Rejuvenate Your Resume and Community by Volunteering
Mar 9, 2016
Students at NYU have a plethora of opportunities to volunteer, be it through NYU or the thousands of charities, community organizations and service groups in New York City. At NYU, the Office of Civic Engagement and the Center for Student Activities, Leadership and Service compile lists of opportunities for students and provide guidance on how to get involved. Similarly, NYCares and NYC Service provide databases of service opportunities throughout the five boroughs.
Volunteering is a fulfilling way to give back to the community, and it will look great on your resume. Here are a few ways that you can get involved.
New York City Parks
CAS freshmen will remember volunteering with the New York City Parks and Recreation Department at the beginning of last semester. The Parks Department and the City Parks Foundation particularly need day volunteers during the spring and fall. Tasks include cleaning up parks, clearing weeds and landscaping.
Within NYU, CSALS sponsors alternative breaks which give students the opportunity to volunteer at a site within the United States or abroad. Each trip is based around a particular issue; for example, the winter 2014 trip to India focused on poverty-related issues like access to clean water and health care. Many of the trips are also done in conjunction with non-governmental organizations and nonprofits including the Gesundheit! Institute and the Foundation for Sustainable Development.
Alternative breaks require a year long commitment, although participation in both the spring and winter breaks is not required. The application for next year’s program is set to be released this April or May.

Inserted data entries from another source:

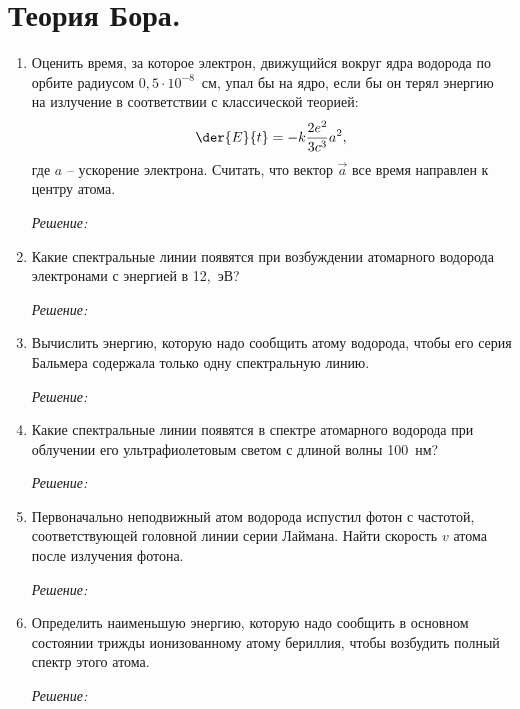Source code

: \section{Теория Бора.}

\begin{enumerate}
\item Оценить время, за которое электрон, движущийся вокруг ядра водорода по
орбите радиусом \( 0,\!5 \cdot 10^{-8} \)~см, упал бы на ядро, если бы он терял
энергию на излучение в соответствии с классической теорией:
\[
    \der{E}{t} = -k\frac{2e^2}{3c^3}a^2,
\]
где \( a \) -- ускорение электрона. Считать, что вектор \( \vec{a} \) все время
направлен к центру атома.

\emph{Решение:}

\newpage

\item Какие спектральные линии появятся при возбуждении атомарного водорода
электронами с энергией в 12,~эВ?

\emph{Решение:}

\newpage

\item Вычислить энергию, которую надо сообщить атому водорода, чтобы его серия
Бальмера содержала только одну спектральную линию.

\emph{Решение:}

\newpage

\item Какие спектральные линии появятся в спектре атомарного водорода при
облучении его ультрафиолетовым светом с длиной волны 100~нм?

\emph{Решение:}

\newpage

\item Первоначально неподвижный атом водорода испустил фотон с частотой,
соответствующей головной линии серии Лаймана. Найти скорость \( v \) атома после
излучения фотона.

\emph{Решение:}

\newpage

\item Определить наименьшую энергию, которую надо сообщить в основном состоянии
трижды ионизованному атому бериллия, чтобы возбудить полный спектр этого атома.

\emph{Решение:}

\newpage


\end{enumerate}
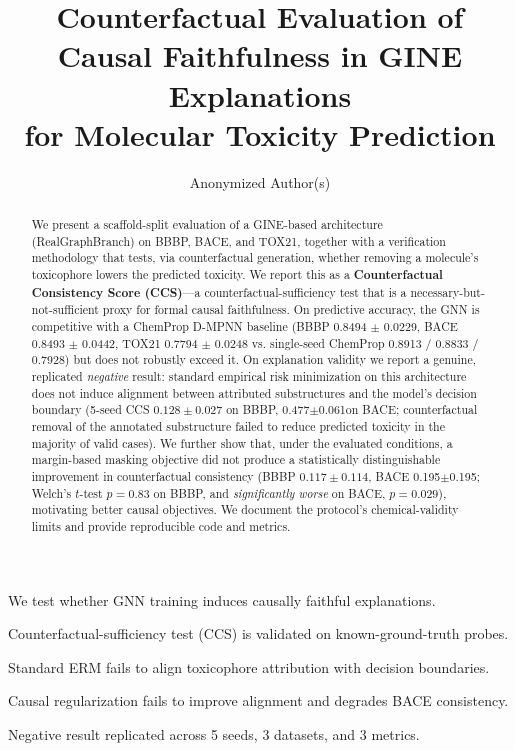 \documentclass[a4paper,fleqn]{cas-dc}
\newcommand{\BBBPauc}{0.8494}
\newcommand{\BBBPaucsd}{0.0229}
\newcommand{\BACEauc}{0.8493}
\newcommand{\BACEaucsd}{0.0442}
\newcommand{\TOXauc}{0.7794}
\newcommand{\TOXaucsd}{0.0248}
\newcommand{\ChemBBBP}{0.8913}
\newcommand{\ChemBACE}{0.8833}
\newcommand{\ChemTOX}{0.7928}
\newcommand{\BACEcausalstd}{0.477}
\newcommand{\BACEcausalstdsd}{0.061} %
\newcommand{\BACEcausalreg}{0.195}
\newcommand{\BACEcausalregsd}{0.195} %
\begin{document}
\let\WriteBookmarks\relax
\def\floatpagepagefraction{1}
\def\textpagefraction{.001}

\title [mode = title]{Counterfactual Evaluation of Causal Faithfulness in GINE Explanations\\for Molecular Toxicity Prediction}

\author[1]{Anonymized Author(s)}

\begin{abstract}
We present a scaffold-split evaluation of a GINE-based architecture (RealGraphBranch) on BBBP, BACE, and TOX21, together with a verification methodology that tests, via counterfactual generation, whether removing a molecule's toxicophore lowers the predicted toxicity. We report this as a \textbf{Counterfactual Consistency Score (CCS)}---a counterfactual-sufficiency test that is a necessary-but-not-sufficient proxy for formal causal faithfulness.
On predictive accuracy, the GNN is competitive with a ChemProp D-MPNN baseline (BBBP \BBBPauc{} $\pm$ \BBBPaucsd, BACE \BACEauc{} $\pm$ \BACEaucsd, TOX21 \TOXauc{} $\pm$ \TOXaucsd{} vs. single-seed ChemProp \ChemBBBP{} / \ChemBACE{} / \ChemTOX) but does not robustly exceed it. On explanation validity we report a genuine, replicated \emph{negative} result: standard empirical risk minimization on this architecture does not induce alignment between attributed substructures and the model's decision boundary (5-seed CCS $0.128\pm0.027$ on BBBP, \BACEcausalstd$\pm$\BACEcausalstdsd on BACE; counterfactual removal of the annotated substructure failed to reduce predicted toxicity in the majority of valid cases). We further show that, under the evaluated conditions, a margin-based masking objective did not produce a statistically distinguishable improvement in counterfactual consistency (BBBP $0.117\pm0.114$, BACE \BACEcausalreg$\pm$\BACEcausalregsd; Welch's $t$-test $p=0.83$ on BBBP, and \emph{significantly worse} on BACE, $p=0.029$), motivating better causal objectives. We document the protocol's chemical-validity limits and provide reproducible code and metrics.
\end{abstract}

\begin{highlights}
\item We test whether GNN training induces causally faithful explanations.
\item Counterfactual-sufficiency test (CCS) is validated on known-ground-truth probes.
\item Standard ERM fails to align toxicophore attribution with decision boundaries.
\item Causal regularization fails to improve alignment and degrades BACE consistency.
\item Negative result replicated across 5 seeds, 3 datasets, and 3 metrics.
\end{highlights}
\end{document}
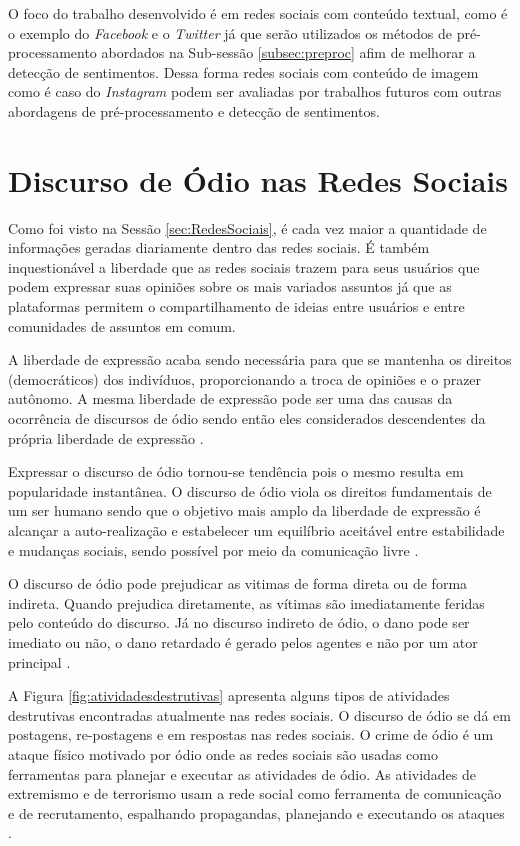 O foco do trabalho desenvolvido é em redes sociais com conteúdo textual, como é o exemplo do \textit{Facebook} e o \textit{Twitter} já que serão utilizados os métodos de pré-processamento abordados na Sub-sessão \ref{subsec:preproc} afim de melhorar a detecção de sentimentos. Dessa forma redes sociais com conteúdo de imagem como é caso do \textit{Instagram} podem ser avaliadas por trabalhos futuros com outras abordagens de pré-processamento e detecção de sentimentos.

\section{Discurso de Ódio nas Redes Sociais}
Como foi visto na Sessão \ref{sec:RedesSociais}, é cada vez maior a quantidade de informações geradas diariamente dentro das redes sociais. É também inquestionável a liberdade que as redes sociais trazem para seus usuários que podem expressar suas opiniões sobre os mais variados assuntos já que as plataformas permitem o compartilhamento de ideias entre usuários e entre comunidades de assuntos em comum. 

A liberdade de expressão acaba sendo necessária para que se mantenha os direitos (democráticos) dos indivíduos, proporcionando a troca de opiniões e o prazer autônomo. A mesma liberdade de expressão pode ser uma das causas da ocorrência de discursos de ódio sendo então eles  considerados descendentes da própria liberdade de expressão \cite{Chetty2018}.

Expressar o discurso de ódio tornou-se tendência pois o mesmo resulta em popularidade instantânea. O discurso de ódio viola os direitos fundamentais de um ser humano sendo que o objetivo mais amplo da liberdade de expressão é alcançar a auto-realização e estabelecer um equilíbrio aceitável entre estabilidade e mudanças sociais, sendo possível por meio da comunicação livre \cite{Chetty2018}.

O discurso de ódio pode prejudicar as vitimas de forma direta ou de forma indireta. Quando prejudica diretamente, as vítimas são imediatamente feridas pelo conteúdo do discurso. Já no discurso indireto de ódio, o dano pode ser imediato ou não, o dano retardado é gerado pelos agentes e não por um ator principal \cite{Seglow2016}. 

A Figura \ref{fig:atividadesdestrutivas} apresenta alguns tipos de atividades destrutivas encontradas atualmente nas redes sociais. O discurso de ódio se dá em postagens, re-postagens e em respostas nas redes sociais. O crime de ódio é um ataque físico motivado por ódio onde as redes sociais são usadas como ferramentas para planejar e executar as atividades de ódio. As atividades de extremismo e de terrorismo usam a rede social como ferramenta de comunicação e de recrutamento, espalhando propagandas, planejando e executando os ataques  \cite{Chetty2018}.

For those who want to stay in New York, there are many opportunities to provide high school exam and high school equivalency exam tutoring. At NYU, the Petey Greene Club offers NYU students the opportunity to help tutor high school students, HSE students at Rikers Island and students in prison.
“It’s a great opportunity for mutual learning,” said Christine Sneve, one of the club leaders, about being a tutor at RNDC, the under-18 facility.
The NYU Petey Greene club also organizes talks and screenings related to criminal justice reform. Volunteering at Rikers does require a background check, so volunteers must be US citizens. For people 21 and older, Petey Greene offers the opportunity to volunteer at the two federal facilities in New York City, neither of which require volunteers to be US citizens.